LAS VEGAS – In October, Bobby Portis rejected a $ 50 million Bulls extension because he believed he could do more in the open market. He did not get such a long-term deal, but he got his first big NBA deal on the opening night of the freelance agency and signed a two-year $ 31 million deal with the New York Knicks.
Portis, the No. 22 Bulls in the 2015 Draft, had three and a half seasons in Chicago and proved to be a promising scorer. He was suspended at the beginning of the 2017/18 season for eight games because he had beaten in training against his former teammate Nikola Mirotic. Nonetheless, Portis' intensity and his trademarked "Crazy Eyes" look made him popular with Bulls fans until he joined the Wizards in February as part of the deadline deal that brought Otto Porter Jr. to Chicago.
NBC Sports Chicago caught up with Portis in the Summer League to discuss his new deal with the Knicks and his impressions of the bulls' future prospects.
Q: When did you first find out that the Knicks were interested in you?
BOBBY PORTIS: During the year, my agent told me a few things about it and asked me how I would feel as a kink. I thought he just talks a bit. But then, as summer progressed, things went uphill. I am happy about the situation in which I am.
Q: The Knicks have obviously followed the big names like Kevin Durant and Kyrie Irving, but this is a young team you join. What attracts you to this situation?
BP: I think our team knows what we are. We are a group of people who always chose last. A group of people who are always out there with a chip on their shoulders and playing with an underdog mentality. I think our team knows exactly who we are and what our identity is, and we'll go out there and play that way. Of course, every team wants Kevin Durant and Kyrie Irving. If one of these teams has a chance to sign on one of these guys, it will. But players go where they want, when they have no restrictions. We are glad that we are together with this team.
Q: Got the chance to see much of [Knicks No. 3 overall pick] R.J. Barrett? What do you think of his game?
BP: I've often seen him at Duke's. Obviously I saw a lot of Duke basketball with him and Zion [Williamson]. Really entertaining. He is a highly competitive player. He goes out and plays with an edge. He also has bragging rights. He is very confident in his game. He will be a great player.
Q: Since when do you know Daniel Gafford? Did you have a relationship before he was drafted by the cops, and you were both from Arkansas?
BP: I was in high school and have always heard of this boy named Daniel Gafford. They always compared him to me and said he wanted to be like me. He wore the same number as me, wearing a headband like mine. When I stopped wearing my headband and started wearing my sleeve, he also started to wear his sleeve. He did everything like me. He is a crazy athlete. I think he showed what he can do last night for the whole world to see. He will have a good career.
Q: Did you see much of your game in him when you first met him?
BP: No. When I met him for the first time, he was just a big rebounder and a putback guy. He blocked many shots. He still has the same game as he did then. I do not think anyone really knew he would be an NBA player. But that's proof of his hard work and how much he dedicates himself to his craft.
Q: What were your impressions of Tomas Satoransky when you played with him in Washington? How does he fit in with this Bulls team?
BP: I think he fits exactly what they want to do. Coach Boylen is all about tenacity and he's a tough guy. He is a competitor. He plays with an edge. He goes out and plays hard. He defends. He does all those little things that are not on the box. You can count on him every night.

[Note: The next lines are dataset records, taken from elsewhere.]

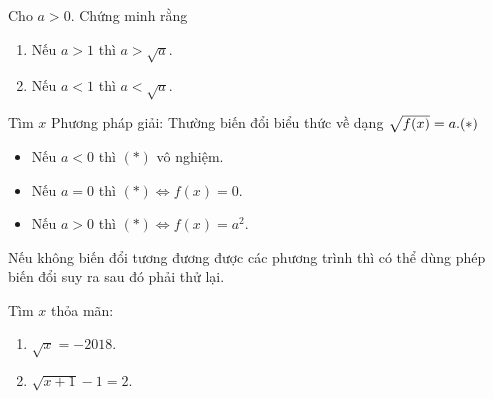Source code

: \begin{vd}
	Cho $a>0$. Chứng minh rằng 
	\begin{multicols}{2}
		\begin{enumerate}
			\item Nếu $a>1$ thì $a>\sqrt{a}$.
			\item Nếu $a<1$ thì $a<\sqrt{a}$.
		\end{enumerate}
	\end{multicols}
\end{vd}

\begin{dang}{Tìm $x$}
	Phương pháp giải: Thường biến đổi  biểu thức về dạng $\sqrt{f(x)}=a. \hfill(*)$
	\begin{itemize}
		\item Nếu $a<0$ thì $(*)$ vô nghiệm.
		\item Nếu $a=0$ thì $(*)\Leftrightarrow f(x)=0$.
		\item Nếu $a>0$ thì $(*) \Leftrightarrow f(x)=a^2$.
	\end{itemize}
	\begin{note}
		Nếu không biến đổi tương đương được các phương trình thì có thể dùng phép biến đổi suy ra sau đó phải thử lại.
	\end{note}
\end{dang}
\begin{vd}
	Tìm $x$ thỏa mãn:
	\begin{multicols}{2}
		\begin{enumerate}
			\item $\sqrt{x}=-2018$.
			\item $\sqrt{x+1}-1=2$.
		\end{enumerate} 
	\end{multicols}    
\end{vd}


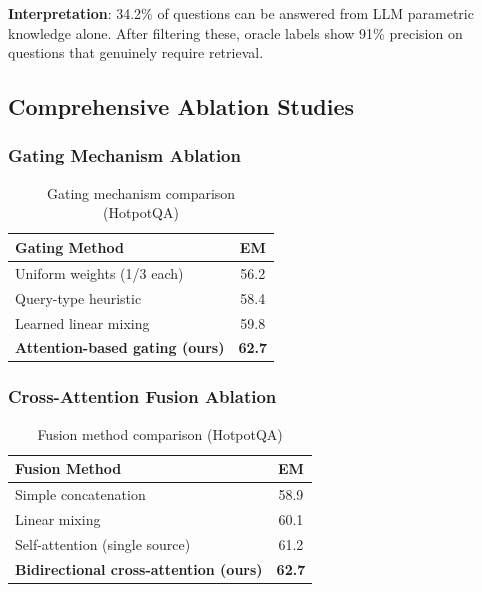 \documentclass[10pt,twocolumn]{article}
\begin{document}
\textbf{Interpretation}: 34.2\% of questions can be answered from LLM parametric knowledge alone. After filtering these, oracle labels show 91\% precision on questions that genuinely require retrieval.


\subsection{Comprehensive Ablation Studies}
\label{sec:ablations}

\subsubsection{Gating Mechanism Ablation}
\label{sec:gating_ablation}

\begin{table}[h]
\centering
\caption{Gating mechanism comparison (HotpotQA)}
\label{tab:gating_ablation}
\small
\begin{tabular}{@{}lc@{}}
\toprule
\textbf{Gating Method} & \textbf{EM} \\
\midrule
Uniform weights (1/3 each) & 56.2 \\
Query-type heuristic & 58.4 \\
Learned linear mixing & 59.8 \\
\textbf{Attention-based gating (ours)} & \textbf{62.7} \\
\bottomrule
\end{tabular}
\end{table}

\subsubsection{Cross-Attention Fusion Ablation}
\label{sec:fusion_ablation}

\begin{table}[h]
\centering
\caption{Fusion method comparison (HotpotQA)}
\label{tab:fusion_ablation}
\small
\begin{tabular}{@{}lc@{}}
\toprule
\textbf{Fusion Method} & \textbf{EM} \\
\midrule
Simple concatenation & 58.9 \\
Linear mixing & 60.1 \\
Self-attention (single source) & 61.2 \\
\textbf{Bidirectional cross-attention (ours)} & \textbf{62.7} \\
\bottomrule
\end{tabular}
\end{table}
\end{document}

Q: Have you talked to Boylen since you left the cops?
BP: Yes, I talked to him after I got it acted. I wrote him a text message when he got his extension and congratulated him. It's really cool to see a coach dedicated to his craft. He watches tons of films, goes to the gym early, stays up late. It's cool to see someone coming out of the movie room to become head coach now.
Q: Do you think people mistaken him during part of the drama this season after assuming the lead? Coach when it seemed like he had lost control of the team?
BP : He has never lost control of the team. If there is a new authority, it is difficult to trust him early. The boys were so used to Fred and how he was, the pieces he ran, the things he taught us. So it may look different for the first few weeks he arrived, and the boys had to get used to it. He had different pieces to play, so we tried to find out. Much has to be recorded during the season. It's easy when there's less going on in the summer and you have time to go through the plays and find the camaraderie and chemistry because there were no games. We had to learn quickly. We learn a few games and then we have a game the next day and a game in two days. It was hard early. But during the season we all warmed up for him. He is a good coach.
Q: Which of your old Bulls teammates are you still in close relationship with?
BP: I speak to these people everyday. These are some of my best friends. Antonio Blakeney, everyone knows how close we are. And then I and Zach [LaVine] became really cool over the years. I speak with Wendell almost every day [Carter]. It's like my little brother.